Al Comitato di liberazione dalla camorra aderiscono oltre 50 tra associazioni, enti, sindacati, educatori, parrocchie, gruppi del volontariato, esponenti istituzionali e cittadini da tempo con caparbietà lo ripete: «A Ponticelli manca Napoli». «Ci rivolgiamo alla città distratta – aggiungono gli attivisti – Questo è un invito ad alzare la testa, a gettare lo sguardo oltre i muri invisibili che fanno di Napoli una città divisa, impaurita, acquiescente. Napoli non è Belluno, il fabbisogno di educatori, maestri, asili nido, scuole, corsi di formazione, avviamento al lavoro dev’essere commisurato al principio di realtà e alla situazione di contesto. La cronica carenza di spazi e luoghi di socialità, d’incontro e di cultura, può e deve cessare anche grazie alle opportunità offerte dal PNRR, con interventi di rigenerazione urbana in grado di cambiare il volto di questa grande area della città e con un imprescindibile protagonismo dal basso. È l’ultima chiamata alla città che non c’è e alle istituzioni, percepite a Ponticelli come nelle altre periferie, troppo lontane». Hanno quindi scelto la data simbolica di lunedì, perché dal ricordo di una strage di camorra possa generarsi una speranza di rinascita.

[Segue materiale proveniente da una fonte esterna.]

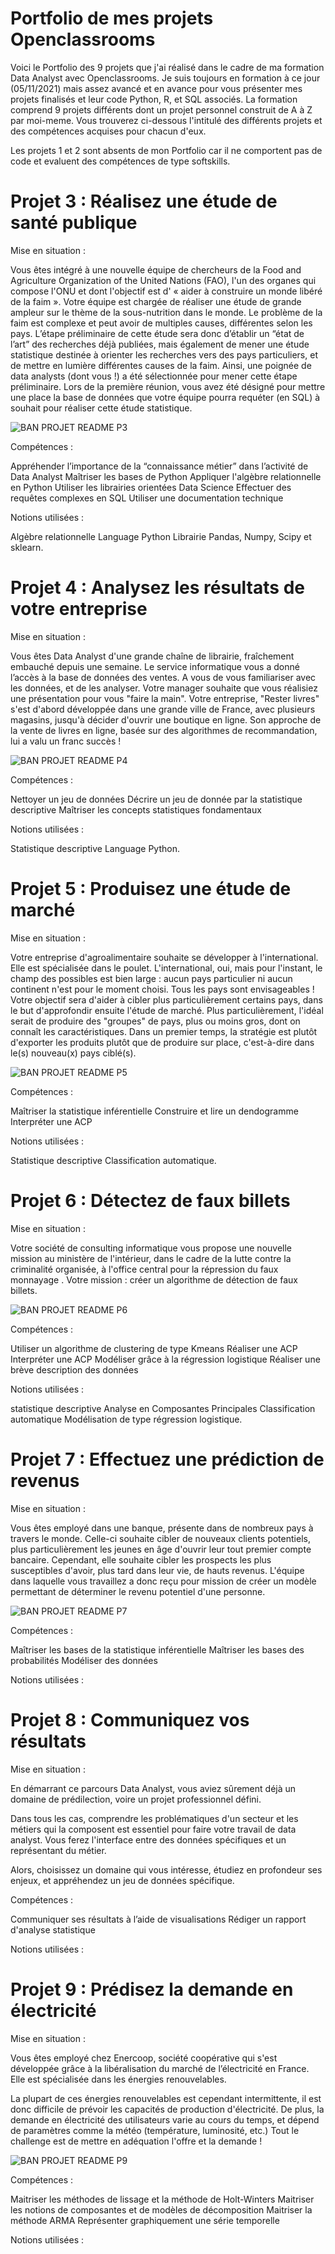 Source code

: # Portfolio de mes projets Openclassrooms

Voici le Portfolio des 9 projets que j'ai réalisé dans le cadre de ma formation Data Analyst avec Openclassrooms. Je suis toujours en formation à ce jour (05/11/2021) mais assez avancé et en avance pour vous présenter mes projets finalisés et leur code Python, R, et SQL associés. La formation comprend 9 projets différents dont un projet personnel construit de A à Z par moi-meme. Vous trouverez ci-dessous l'intitulé des différents projets et des compétences acquises pour chacun d'eux.

Les projets 1 et 2 sont absents de mon Portfolio car il ne comportent pas de code et evaluent des compétences de type softskills.

# Projet 3 : Réalisez une étude de santé publique

Mise en situation :

Vous êtes intégré à une nouvelle équipe de chercheurs de la Food and Agriculture Organization of the United Nations (FAO), l'un des organes qui compose l'ONU et dont l'objectif est d' « aider à construire un monde libéré de la faim ». Votre équipe est chargée de réaliser une étude de grande ampleur sur le thème de la sous-nutrition dans le monde. Le problème de la faim est complexe et peut avoir de multiples causes, différentes selon les pays. L’étape préliminaire de cette étude sera donc d’établir un “état de l’art” des recherches déjà publiées, mais également de mener une étude statistique destinée à orienter les recherches vers des pays particuliers, et de mettre en lumière différentes causes de la faim. Ainsi, une poignée de data analysts (dont vous !) a été sélectionnée pour mener cette étape préliminaire. Lors de la première réunion, vous avez été désigné pour mettre une place la base de données que votre équipe pourra requéter (en SQL) à souhait pour réaliser cette étude statistique.


![BAN PROJET README P3](https://user-images.githubusercontent.com/90773681/140563459-0f0e8f6b-dcc9-4094-aaf0-530f6e30ec1f.png)


Compétences :

Appréhender l’importance de la “connaissance métier” dans l’activité de Data Analyst
Maîtriser les bases de Python
Appliquer l'algèbre relationnelle en Python
Utiliser les librairies orientées Data Science
Effectuer des requêtes complexes en SQL
Utiliser une documentation technique

Notions utilisées :

Algèbre relationnelle
Language Python
Librairie Pandas, Numpy, Scipy et sklearn.

# Projet 4 : Analysez les résultats de votre entreprise

Mise en situation :

Vous êtes Data Analyst d'une grande chaîne de librairie, fraîchement embauché depuis une semaine. Le service informatique vous a donné l’accès à la base de données des ventes. A vous de vous familiariser avec les données, et de les analyser. Votre manager souhaite que vous réalisiez une présentation pour vous "faire la main". Votre entreprise, "Rester livres" s'est d'abord développée dans une grande ville de France, avec plusieurs magasins, jusqu'à décider d'ouvrir une boutique en ligne. Son approche de la vente de livres en ligne, basée sur des algorithmes de recommandation, lui a valu un franc succès !


![BAN PROJET README P4](https://user-images.githubusercontent.com/90773681/140564666-cff64bc0-f8be-4026-bc26-2d76e90e1aea.png)


Compétences :

Nettoyer un jeu de données
Décrire un jeu de donnée par la statistique descriptive
Maîtriser les concepts statistiques fondamentaux

Notions utilisées :

Statistique descriptive
Language Python.

# Projet 5 : Produisez une étude de marché

Mise en situation :

Votre entreprise d'agroalimentaire souhaite se développer à l'international. Elle est spécialisée dans le poulet. L'international, oui, mais pour l'instant, le champ des possibles est bien large : aucun pays particulier ni aucun continent n'est pour le moment choisi. Tous les pays sont envisageables ! Votre objectif sera d'aider à cibler plus particulièrement certains pays, dans le but d'approfondir ensuite l'étude de marché. Plus particulièrement, l'idéal serait de produire des "groupes" de pays, plus ou moins gros, dont on connaît les caractéristiques. Dans un premier temps, la stratégie est plutôt d'exporter les produits plutôt que de produire sur place, c'est-à-dire dans le(s) nouveau(x) pays ciblé(s).


![BAN PROJET README P5](https://user-images.githubusercontent.com/90773681/140566699-32b76ccc-86d8-4b2a-a1bc-47c2df658c46.png)


Compétences :

Maîtriser la statistique inférentielle
Construire et lire un dendogramme
Interpréter une ACP

Notions utilisées :

Statistique descriptive
Classification automatique.

# Projet 6 : Détectez de faux billets

Mise en situation :

Votre société de consulting informatique vous propose une nouvelle mission au ministère de l'intérieur, dans le cadre de la lutte contre la criminalité organisée, à l'office central pour la répression du faux monnayage . Votre mission : créer un algorithme de détection de faux billets.


![BAN PROJET README P6](https://user-images.githubusercontent.com/90773681/140567585-39d823b8-59fc-4d28-9f10-c79ef362f0a3.png)


Compétences :

Utiliser un algorithme de clustering de type Kmeans
Réaliser une ACP
Interpréter une ACP
Modéliser grâce à la régression logistique
Réaliser une brève description des données

Notions utilisées :

statistique descriptive
Analyse en Composantes Principales
Classification automatique
Modélisation de type régression logistique.

# Projet 7 : Effectuez une prédiction de revenus

Mise en situation :

Vous êtes employé dans une banque, présente dans de nombreux pays à travers le monde. Celle-ci souhaite cibler de nouveaux clients potentiels, plus particulièrement les jeunes en âge d'ouvrir leur tout premier compte bancaire. Cependant, elle souhaite cibler les prospects les plus susceptibles d'avoir, plus tard dans leur vie, de hauts revenus.
L'équipe dans laquelle vous travaillez a donc reçu pour mission de créer un modèle permettant de déterminer le revenu potentiel d'une personne.


![BAN PROJET README P7](https://user-images.githubusercontent.com/90773681/140570686-797caa3f-1aec-407b-bf16-83cf791bc4d2.png)


Compétences :

Maîtriser les bases de la statistique inférentielle
Maîtriser les bases des probabilités
Modéliser des données

Notions utilisées :

# Projet 8 : Communiquez vos résultats

Mise en situation :

En démarrant ce parcours Data Analyst, vous aviez sûrement déjà un domaine de prédilection, voire un projet professionnel défini.

Dans tous les cas, comprendre les problématiques d'un secteur et les métiers qui la composent est essentiel pour faire votre travail de data analyst. Vous ferez l'interface entre des données spécifiques et un représentant du métier.

Alors, choisissez un domaine qui vous intéresse, étudiez en profondeur ses enjeux, et appréhendez un jeu de données spécifique.


Compétences :

Communiquer ses résultats à l’aide de visualisations
Rédiger un rapport d'analyse statistique

Notions utilisées :

# Projet 9 : Prédisez la demande en électricité

Mise en situation :

Vous êtes employé chez Enercoop, société coopérative qui s'est développée grâce à la libéralisation du marché de l’électricité en France. Elle est spécialisée dans les énergies renouvelables.

La plupart de ces énergies renouvelables est cependant intermittente, il est donc difficile de prévoir les capacités de production d'électricité. De plus, la demande en électricité des utilisateurs varie au cours du temps, et dépend de paramètres comme la météo (température, luminosité, etc.) Tout le challenge est de mettre en adéquation l'offre et la demande !


![BAN PROJET README P9](https://user-images.githubusercontent.com/90773681/140577673-9bde653e-606d-47f9-9b3c-2ab897025fed.png)


Compétences :

Maitriser les méthodes de lissage et la méthode de Holt-Winters
Maitriser les notions de composantes et de modèles de décomposition
Maitriser la méthode ARMA
Représenter graphiquement une série temporelle

Notions utilisées :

È sabato, sono circa le 18,30 ed a Ponticelli, quartiere di una periferia povera, molte persone affollano le strade adiacenti la gelateria Sayonara ed il limitrofo bar Luisa. Gente normale, che si gode la piacevolezza del clima e si concede un modesto svago. Nei giardinetti di fronte giocano i bambi ni. Ma la morte è in agguato. I sicari irrompono, armati di armi lunghe e corte. Cercano il figlio del proprietario della gelateria, cercano i suoi amici che si ritrovano abitualmente nel locale e nel bar vicino. Li cercano per ucciderli, senza pietà e mettendo in conto il sacrificio di altre vite. Sparano all’impazzata, decine e decine di colpi, alla cieca, in una sarabanda tragica di violenza. Quindi si allontanano, lasciandosi dietro cinque cadaveri ed un corpo agonizzante. Senza contare i feriti, solo alcuni dei quali ricorreranno alle cure sanitarie. Sei morti e tra questi quattro vittime innocenti immolate sull’altare di un onnivoro e spregiudicato disegno di affermazione. La lotta per il potere nella zona di Ponticelli che segna l’inizio dell’impero del clan Sarno comincia nell’infernale pomeriggio dell’11 novembre del 1989. Gli Aprea-Sarno con quel raid dichiarano guerra al ‘cartello’ Andreotti-Nemolato al tempo dominante nei quartieri di Ponticelli e Barra. Iniziò una faida. Oggi, a 32 anni di distanza, sono cambiati i nomi dei protagonisti, ma la camorra continua a uccidere.